BIONTECH - BNTX STOCK NEWS

Pfizer and BioNTech announced the submission for Emergency Use Authorization (EUA) of a 30-µg booster dose of their Omicron BA.4/BA.5-adapted bivalent COVID-19 vaccine for individuals aged 12 and older. The application leverages existing data from their previous bivalent vaccine and aims to address circulating SARS-CoV-2 variants. Upon authorization, the companies are prepared to begin immediate distribution of the vaccine. A similar application is underway with the European Medicines Agency (EMA) as they seek to enhance public health ahead of potential COVID-19 surges.

Pfizer and BioNTech announced their submission to the FDA for Emergency Use Authorization of a 30-µg booster dose of an Omicron BA.4/BA.5-adapted bivalent COVID-19 vaccine for individuals aged 12 and older. The companies have rapidly scaled production and are prepared to begin shipping doses immediately upon authorization. A similar application has been submitted to the European Medicines Agency. The bivalent vaccine is designed to generate a robust immune response against multiple variants, with pre-clinical data showing strong neutralizing antibody responses against Omicron variants and the original strain.

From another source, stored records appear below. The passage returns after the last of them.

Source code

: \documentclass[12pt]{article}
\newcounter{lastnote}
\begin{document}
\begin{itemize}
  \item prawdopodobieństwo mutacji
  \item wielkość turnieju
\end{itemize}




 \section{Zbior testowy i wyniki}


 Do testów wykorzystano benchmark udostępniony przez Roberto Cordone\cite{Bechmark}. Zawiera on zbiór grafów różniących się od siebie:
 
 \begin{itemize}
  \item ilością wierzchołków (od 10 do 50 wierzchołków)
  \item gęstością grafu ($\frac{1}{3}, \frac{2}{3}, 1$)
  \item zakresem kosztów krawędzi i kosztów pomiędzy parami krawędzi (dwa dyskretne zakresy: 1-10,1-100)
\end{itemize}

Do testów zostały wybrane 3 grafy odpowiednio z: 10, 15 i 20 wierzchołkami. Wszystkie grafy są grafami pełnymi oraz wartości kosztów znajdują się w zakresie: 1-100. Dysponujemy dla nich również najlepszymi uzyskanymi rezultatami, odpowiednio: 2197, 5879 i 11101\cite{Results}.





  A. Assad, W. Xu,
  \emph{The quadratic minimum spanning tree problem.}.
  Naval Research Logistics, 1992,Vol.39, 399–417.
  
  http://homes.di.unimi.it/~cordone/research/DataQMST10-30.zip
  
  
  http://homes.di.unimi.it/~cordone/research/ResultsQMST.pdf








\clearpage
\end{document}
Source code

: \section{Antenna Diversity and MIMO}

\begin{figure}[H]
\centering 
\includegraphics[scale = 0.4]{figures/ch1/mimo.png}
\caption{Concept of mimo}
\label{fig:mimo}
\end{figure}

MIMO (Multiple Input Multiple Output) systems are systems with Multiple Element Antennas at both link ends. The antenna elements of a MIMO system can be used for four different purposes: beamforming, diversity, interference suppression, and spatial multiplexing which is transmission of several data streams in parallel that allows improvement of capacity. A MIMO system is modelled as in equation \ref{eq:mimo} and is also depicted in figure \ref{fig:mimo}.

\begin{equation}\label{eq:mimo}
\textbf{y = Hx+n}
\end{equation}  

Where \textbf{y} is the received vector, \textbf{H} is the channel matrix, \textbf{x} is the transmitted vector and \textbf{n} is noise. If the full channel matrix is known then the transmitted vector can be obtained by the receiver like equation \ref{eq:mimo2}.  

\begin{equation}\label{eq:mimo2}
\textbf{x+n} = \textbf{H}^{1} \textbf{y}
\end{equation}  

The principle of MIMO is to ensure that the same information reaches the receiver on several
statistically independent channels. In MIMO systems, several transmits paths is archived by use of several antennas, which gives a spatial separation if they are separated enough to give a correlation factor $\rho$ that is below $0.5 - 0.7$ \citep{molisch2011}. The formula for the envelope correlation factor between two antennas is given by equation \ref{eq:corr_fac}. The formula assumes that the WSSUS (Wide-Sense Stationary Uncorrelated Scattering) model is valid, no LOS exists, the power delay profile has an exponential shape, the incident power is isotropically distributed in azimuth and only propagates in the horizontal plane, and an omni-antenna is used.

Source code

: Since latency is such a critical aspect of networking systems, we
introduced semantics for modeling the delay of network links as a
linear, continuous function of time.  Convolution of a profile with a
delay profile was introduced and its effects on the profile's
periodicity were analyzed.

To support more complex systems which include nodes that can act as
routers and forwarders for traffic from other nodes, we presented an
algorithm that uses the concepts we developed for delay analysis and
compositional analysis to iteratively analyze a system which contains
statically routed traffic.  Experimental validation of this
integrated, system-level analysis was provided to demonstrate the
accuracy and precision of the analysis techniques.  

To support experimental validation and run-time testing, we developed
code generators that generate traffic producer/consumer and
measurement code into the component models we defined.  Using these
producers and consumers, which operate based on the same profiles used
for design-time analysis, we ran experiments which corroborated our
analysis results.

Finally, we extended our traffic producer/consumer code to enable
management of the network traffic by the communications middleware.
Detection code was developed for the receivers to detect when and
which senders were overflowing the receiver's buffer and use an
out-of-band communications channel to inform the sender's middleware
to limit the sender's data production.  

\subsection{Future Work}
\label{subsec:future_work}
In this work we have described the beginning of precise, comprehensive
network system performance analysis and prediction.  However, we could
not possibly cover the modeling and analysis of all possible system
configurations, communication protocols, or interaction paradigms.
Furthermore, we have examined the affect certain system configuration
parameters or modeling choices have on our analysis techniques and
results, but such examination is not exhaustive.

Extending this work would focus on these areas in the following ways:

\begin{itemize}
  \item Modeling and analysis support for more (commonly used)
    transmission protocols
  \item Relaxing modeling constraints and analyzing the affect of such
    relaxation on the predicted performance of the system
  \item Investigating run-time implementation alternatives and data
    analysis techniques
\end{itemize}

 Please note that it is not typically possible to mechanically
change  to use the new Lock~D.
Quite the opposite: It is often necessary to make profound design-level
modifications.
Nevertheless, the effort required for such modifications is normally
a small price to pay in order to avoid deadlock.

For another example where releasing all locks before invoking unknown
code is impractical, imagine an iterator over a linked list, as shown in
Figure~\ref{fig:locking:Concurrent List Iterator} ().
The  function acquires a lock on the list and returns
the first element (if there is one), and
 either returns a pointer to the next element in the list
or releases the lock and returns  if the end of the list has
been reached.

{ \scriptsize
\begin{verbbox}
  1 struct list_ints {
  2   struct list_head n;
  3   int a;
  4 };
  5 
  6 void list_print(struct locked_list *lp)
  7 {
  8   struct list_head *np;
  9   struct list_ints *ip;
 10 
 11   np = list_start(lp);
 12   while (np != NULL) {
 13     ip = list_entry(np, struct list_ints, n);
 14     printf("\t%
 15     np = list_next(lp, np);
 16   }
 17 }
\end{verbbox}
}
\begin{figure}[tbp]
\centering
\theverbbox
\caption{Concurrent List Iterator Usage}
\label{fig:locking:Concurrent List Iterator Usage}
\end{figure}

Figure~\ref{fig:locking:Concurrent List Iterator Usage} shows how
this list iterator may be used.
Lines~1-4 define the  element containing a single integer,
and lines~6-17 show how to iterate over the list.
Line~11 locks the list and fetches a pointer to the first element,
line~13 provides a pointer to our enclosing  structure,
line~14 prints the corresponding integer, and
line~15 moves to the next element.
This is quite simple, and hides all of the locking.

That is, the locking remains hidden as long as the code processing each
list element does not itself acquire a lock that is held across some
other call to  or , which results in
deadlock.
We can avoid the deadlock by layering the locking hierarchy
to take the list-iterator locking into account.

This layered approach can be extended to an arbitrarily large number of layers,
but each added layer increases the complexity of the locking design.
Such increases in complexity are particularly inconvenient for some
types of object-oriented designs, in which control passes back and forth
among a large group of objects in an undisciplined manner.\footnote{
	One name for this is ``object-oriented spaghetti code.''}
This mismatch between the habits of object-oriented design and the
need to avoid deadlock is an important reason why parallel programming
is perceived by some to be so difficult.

Genmab (NASDAQ: GMAB) and BioNTech (NASDAQ: BNTX) have expanded their collaboration to develop novel monospecific antibody candidates aimed at treating malignant solid tumors. The partnership will leverage Genmab's proprietary HexaBody technology, with the first candidate, GEN1053/BNT313, expected to enter clinical trials by the end of 2022. Both companies will share development costs and potential profits equally. This collaboration enhances their oncology pipeline, targeting high unmet medical needs in cancer immunotherapy.

BioNTech and Genmab have expanded their collaboration to develop novel monospecific antibody candidates aimed at malignant solid tumors. Utilizing Genmab's HexaBody technology, the partnership plans to share development costs and profits equally. The first candidate, GEN1053/BNT313, a CD27 antibody, is anticipated to enter clinical trials by the end of 2022. This expansion follows a history of collaboration on bispecific antibodies, enhancing BioNTech's oncology pipeline to address significant medical needs in cancer treatment.

Pfizer and BioNTech announced on July 27, 2022, the initiation of a Phase 2 clinical study for a new COVID-19 vaccine candidate, BNT162b5, designed to enhance immune responses against the SARS-CoV-2 virus, including the Omicron variant. The study aims to enroll around 200 participants aged 18-55 who have received a prior booster vaccine. This candidate is part of a broader strategy to develop robust, long-lasting vaccines. Both companies plan to seek regulatory approvals based on the study outcomes.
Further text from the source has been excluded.